## DIRECTIONS:
Every line of the entries with the word "servants" in it should be shown.

━━━━━━━━━━━━━━━━

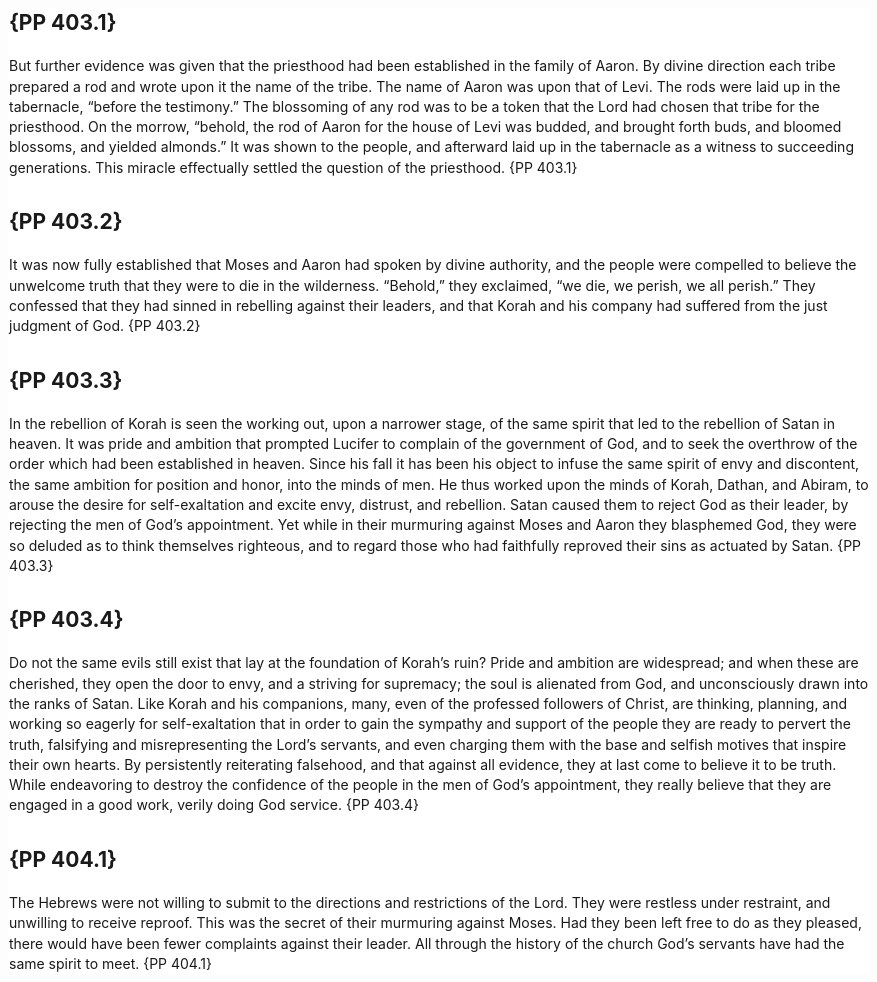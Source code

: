 ## {PP 403.1}

But further evidence was given that the priesthood had been established in the family of Aaron. By divine direction each tribe prepared a rod and wrote upon it the name of the tribe. The name of Aaron was upon that of Levi. The rods were laid up in the tabernacle, “before the testimony.” The blossoming of any rod was to be a token that the Lord had chosen that tribe for the priesthood. On the morrow, “behold, the rod of Aaron for the house of Levi was budded, and brought forth buds, and bloomed blossoms, and yielded almonds.” It was shown to the people, and afterward laid up in the tabernacle as a witness to succeeding generations. This miracle effectually settled the question of the priesthood. {PP 403.1}

## {PP 403.2}

It was now fully established that Moses and Aaron had spoken by divine authority, and the people were compelled to believe the unwelcome truth that they were to die in the wilderness. “Behold,” they exclaimed, “we die, we perish, we all perish.” They confessed that they had sinned in rebelling against their leaders, and that Korah and his company had suffered from the just judgment of God. {PP 403.2}

## {PP 403.3}

In the rebellion of Korah is seen the working out, upon a narrower stage, of the same spirit that led to the rebellion of Satan in heaven. It was pride and ambition that prompted Lucifer to complain of the government of God, and to seek the overthrow of the order which had been established in heaven. Since his fall it has been his object to infuse the same spirit of envy and discontent, the same ambition for position and honor, into the minds of men. He thus worked upon the minds of Korah, Dathan, and Abiram, to arouse the desire for self-exaltation and excite envy, distrust, and rebellion. Satan caused them to reject God as their leader, by rejecting the men of God’s appointment. Yet while in their murmuring against Moses and Aaron they blasphemed God, they were so deluded as to think themselves righteous, and to regard those who had faithfully reproved their sins as actuated by Satan. {PP 403.3}

## {PP 403.4}

Do not the same evils still exist that lay at the foundation of Korah’s ruin? Pride and ambition are widespread; and when these are cherished, they open the door to envy, and a striving for supremacy; the soul is alienated from God, and unconsciously drawn into the ranks of Satan. Like Korah and his companions, many, even of the professed followers of Christ, are thinking, planning, and working so eagerly for self-exaltation that in order to gain the sympathy and support of the people they are ready to pervert the truth, falsifying and misrepresenting the Lord’s servants, and even charging them with the base and selfish motives that inspire their own hearts. By persistently reiterating falsehood, and that against all evidence, they at last come to believe it to be truth. While endeavoring to destroy the confidence of the people in the men of God’s appointment, they really believe that they are engaged in a good work, verily doing God service. {PP 403.4}

## {PP 404.1}

The Hebrews were not willing to submit to the directions and restrictions of the Lord. They were restless under restraint, and unwilling to receive reproof. This was the secret of their murmuring against Moses. Had they been left free to do as they pleased, there would have been fewer complaints against their leader. All through the history of the church God’s servants have had the same spirit to meet. {PP 404.1}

━━━━━━━━━━━━━━━━

## EXERCISE SOLUTION:
Do not the same evils still exist that lay at the foundation of Korah’s ruin? Pride and ambition are widespread; and when these are cherished, they open the door to envy, and a striving for supremacy; the soul is alienated from God, and unconsciously drawn into the ranks of Satan. Like Korah and his companions, many, even of the professed followers of Christ, are thinking, planning, and working so eagerly for self-exaltation that in order to gain the sympathy and support of the people they are ready to pervert the truth, falsifying and misrepresenting the Lord’s servants, and even charging them with the base and selfish motives that inspire their own hearts. By persistently reiterating falsehood, and that against all evidence, they at last come to believe it to be truth. While endeavoring to destroy the confidence of the people in the men of God’s appointment, they really believe that they are engaged in a good work, verily doing God service. {PP 403.4}
The Hebrews were not willing to submit to the directions and restrictions of the Lord. They were restless under restraint, and unwilling to receive reproof. This was the secret of their murmuring against Moses. Had they been left free to do as they pleased, there would have been fewer complaints against their leader. All through the history of the church God’s servants have had the same spirit to meet. {PP 404.1}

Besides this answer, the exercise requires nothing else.